ASSIGNMENT ▸ Copying exactly, give the lines in the material below from the one with "certain VGAL recipes." to the one with "with VGAL-like icons.", ends included, and nothing besides.

DATA SUPPLIED ▸
= Beginning of Section =
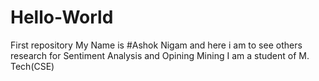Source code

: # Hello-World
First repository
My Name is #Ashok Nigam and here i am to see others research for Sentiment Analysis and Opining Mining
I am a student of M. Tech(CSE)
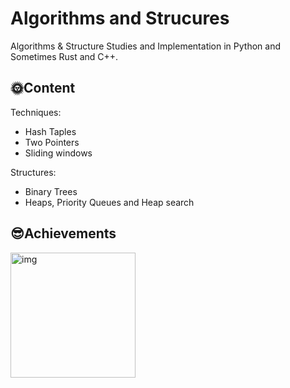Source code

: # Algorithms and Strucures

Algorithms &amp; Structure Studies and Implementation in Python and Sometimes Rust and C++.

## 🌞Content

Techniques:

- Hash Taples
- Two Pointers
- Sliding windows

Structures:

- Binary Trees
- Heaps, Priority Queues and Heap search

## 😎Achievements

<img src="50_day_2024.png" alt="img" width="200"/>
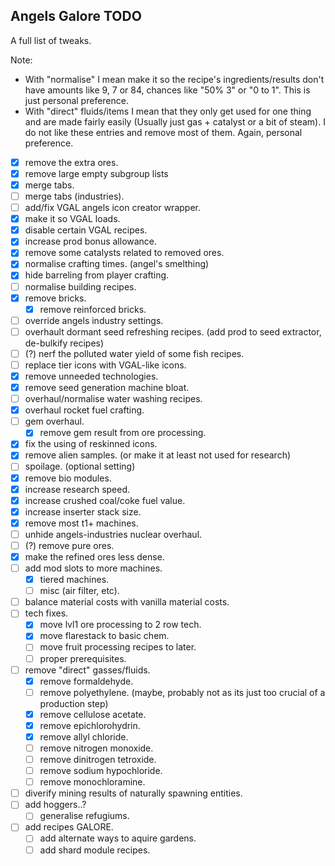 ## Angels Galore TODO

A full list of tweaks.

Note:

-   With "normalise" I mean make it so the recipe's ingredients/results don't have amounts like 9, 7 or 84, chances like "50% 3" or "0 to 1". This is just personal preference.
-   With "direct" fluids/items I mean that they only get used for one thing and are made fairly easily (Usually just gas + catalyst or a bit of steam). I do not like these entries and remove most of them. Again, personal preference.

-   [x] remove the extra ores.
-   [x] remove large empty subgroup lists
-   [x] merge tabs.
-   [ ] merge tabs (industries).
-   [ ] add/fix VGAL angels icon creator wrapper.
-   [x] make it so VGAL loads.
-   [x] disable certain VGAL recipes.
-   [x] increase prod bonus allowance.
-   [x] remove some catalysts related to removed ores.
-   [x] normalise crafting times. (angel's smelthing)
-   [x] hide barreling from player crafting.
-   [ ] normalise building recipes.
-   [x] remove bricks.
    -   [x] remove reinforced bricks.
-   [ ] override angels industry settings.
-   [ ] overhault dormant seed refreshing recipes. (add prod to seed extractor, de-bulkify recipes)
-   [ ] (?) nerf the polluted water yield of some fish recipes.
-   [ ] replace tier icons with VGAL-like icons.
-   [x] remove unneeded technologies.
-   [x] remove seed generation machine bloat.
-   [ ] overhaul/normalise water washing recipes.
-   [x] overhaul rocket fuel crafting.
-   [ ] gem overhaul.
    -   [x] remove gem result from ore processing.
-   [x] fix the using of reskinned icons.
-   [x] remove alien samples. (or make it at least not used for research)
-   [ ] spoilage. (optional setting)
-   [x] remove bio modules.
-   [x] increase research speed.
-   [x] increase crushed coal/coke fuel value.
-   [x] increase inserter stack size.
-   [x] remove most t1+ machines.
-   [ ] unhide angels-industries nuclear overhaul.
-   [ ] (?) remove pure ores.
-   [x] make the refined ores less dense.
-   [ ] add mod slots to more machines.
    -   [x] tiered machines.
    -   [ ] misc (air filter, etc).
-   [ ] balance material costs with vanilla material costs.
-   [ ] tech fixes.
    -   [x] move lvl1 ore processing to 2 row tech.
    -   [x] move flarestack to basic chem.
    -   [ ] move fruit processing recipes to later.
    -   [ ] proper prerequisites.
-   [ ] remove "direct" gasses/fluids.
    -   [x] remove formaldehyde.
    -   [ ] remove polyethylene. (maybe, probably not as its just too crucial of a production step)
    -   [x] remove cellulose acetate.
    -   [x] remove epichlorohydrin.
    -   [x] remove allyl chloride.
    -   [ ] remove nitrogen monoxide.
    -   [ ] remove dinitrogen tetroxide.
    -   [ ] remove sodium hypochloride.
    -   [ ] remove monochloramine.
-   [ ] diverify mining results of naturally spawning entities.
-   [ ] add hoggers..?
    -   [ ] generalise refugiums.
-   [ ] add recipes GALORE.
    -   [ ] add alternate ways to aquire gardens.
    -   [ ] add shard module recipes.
= End of Section =
RESULT ▸
-   [x] disable certain VGAL recipes.
-   [x] increase prod bonus allowance.
-   [x] remove some catalysts related to removed ores.
-   [x] normalise crafting times. (angel's smelthing)
-   [x] hide barreling from player crafting.
-   [ ] normalise building recipes.
-   [x] remove bricks.
    -   [x] remove reinforced bricks.
-   [ ] override angels industry settings.
-   [ ] overhault dormant seed refreshing recipes. (add prod to seed extractor, de-bulkify recipes)
-   [ ] (?) nerf the polluted water yield of some fish recipes.
-   [ ] replace tier icons with VGAL-like icons.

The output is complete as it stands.